Training is very dependent on:
* the quality of your dataset.
* how much data you have.
* the bandwidth you quantized your audio to.

### Pre-Processed Dataset

A "libre" dataset can be found [here](https://huggingface.co/ecker/vall-e/blob/main/data.h5). Simply place it in the same folder as your `config.yaml`, and ensure its `dataset.use_hdf5` is set to `True`.

### Leverage Your Own Dataset

> **Note** It is highly recommended to utilize [mrq/ai-voice-cloning](https://git.ecker.tech/mrq/ai-voice-cloning) with `--tts-backend="vall-e"` to handle transcription and dataset preparations.

1. Put your data into a folder, e.g. `./data/custom`. Audio files should be named with the suffix `.wav` and text files with `.txt`.

2. Quantize the data: `python -m vall_e.emb.qnt ./data/custom`

3. Generate phonemes based on the text: `python -m vall_e.emb.g2p ./data/custom`

4. Customize your configuration and define the dataset by modifying `./data/config.yaml`. Refer to `./vall_e/config.py` for details. If you want to choose between different model presets, check `./vall_e/models/__init__.py`.

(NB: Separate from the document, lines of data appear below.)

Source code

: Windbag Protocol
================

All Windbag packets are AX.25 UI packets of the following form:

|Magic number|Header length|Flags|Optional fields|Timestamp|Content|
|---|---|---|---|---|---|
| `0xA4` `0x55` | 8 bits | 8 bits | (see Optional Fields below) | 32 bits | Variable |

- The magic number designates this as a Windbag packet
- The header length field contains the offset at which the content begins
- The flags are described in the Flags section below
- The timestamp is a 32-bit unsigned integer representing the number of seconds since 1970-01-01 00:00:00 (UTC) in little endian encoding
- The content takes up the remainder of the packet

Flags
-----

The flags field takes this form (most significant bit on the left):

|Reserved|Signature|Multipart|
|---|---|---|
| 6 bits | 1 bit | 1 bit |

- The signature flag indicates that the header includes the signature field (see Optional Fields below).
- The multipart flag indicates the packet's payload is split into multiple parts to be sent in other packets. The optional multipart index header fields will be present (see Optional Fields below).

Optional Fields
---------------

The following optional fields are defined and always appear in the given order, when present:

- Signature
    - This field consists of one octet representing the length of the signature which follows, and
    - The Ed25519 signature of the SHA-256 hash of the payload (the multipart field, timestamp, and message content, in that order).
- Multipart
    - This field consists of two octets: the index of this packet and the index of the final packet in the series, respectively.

If you're interested in creating an HDF5 copy of your dataset, simply invoke: `python -m vall_e.data --action='hdf5' yaml='./data/config.yaml'`

5. Train the AR and NAR models using the following scripts: `python -m vall_e.train yaml=./data/config.yaml`

You may quit your training any time by just entering `quit` in your CLI. The latest checkpoint will be automatically saved.

### Dataset Formats

Two dataset formats are supported:
* the standard way:
  - data is stored under `${speaker}/${id}.phn.txt` and `${speaker}/${id}.qnt.pt`
* using an HDF5 dataset:
  - you can convert from the standard way with the following command: `python3 -m vall_e.data yaml="./path/to/your/config.yaml"`
  - this will shove everything into a single HDF5 file and store some metadata alongside (for now, the symbol map generated, and text/audio lengths)
  - be sure to also define `use_hdf5` in your config YAML.

### Plotting Metrics

Included is a helper script to parse the training metrics. Simply invoke it with, for example: `python3 -m vall_e.plot yaml="./training/valle/config.yaml"`

You can specify what X and Y labels you want to plot against by passing `--xs tokens_processed --ys loss stats.acc`

### Notices

#### Modifying `prom_levels`, `resp_levels`, Or `tasks` For A Model

If you're wanting to increase the `prom_levels` for a given model, or increase the `tasks` levels a model accepts, you will need to export your weights and set `train.load_state_dict` to `True` in your configuration YAML.

#### Training Under Windows

As training under `deepspeed` is not supported, under your `config.yaml`, simply change `trainer.backend` to `local` to use the local training backend.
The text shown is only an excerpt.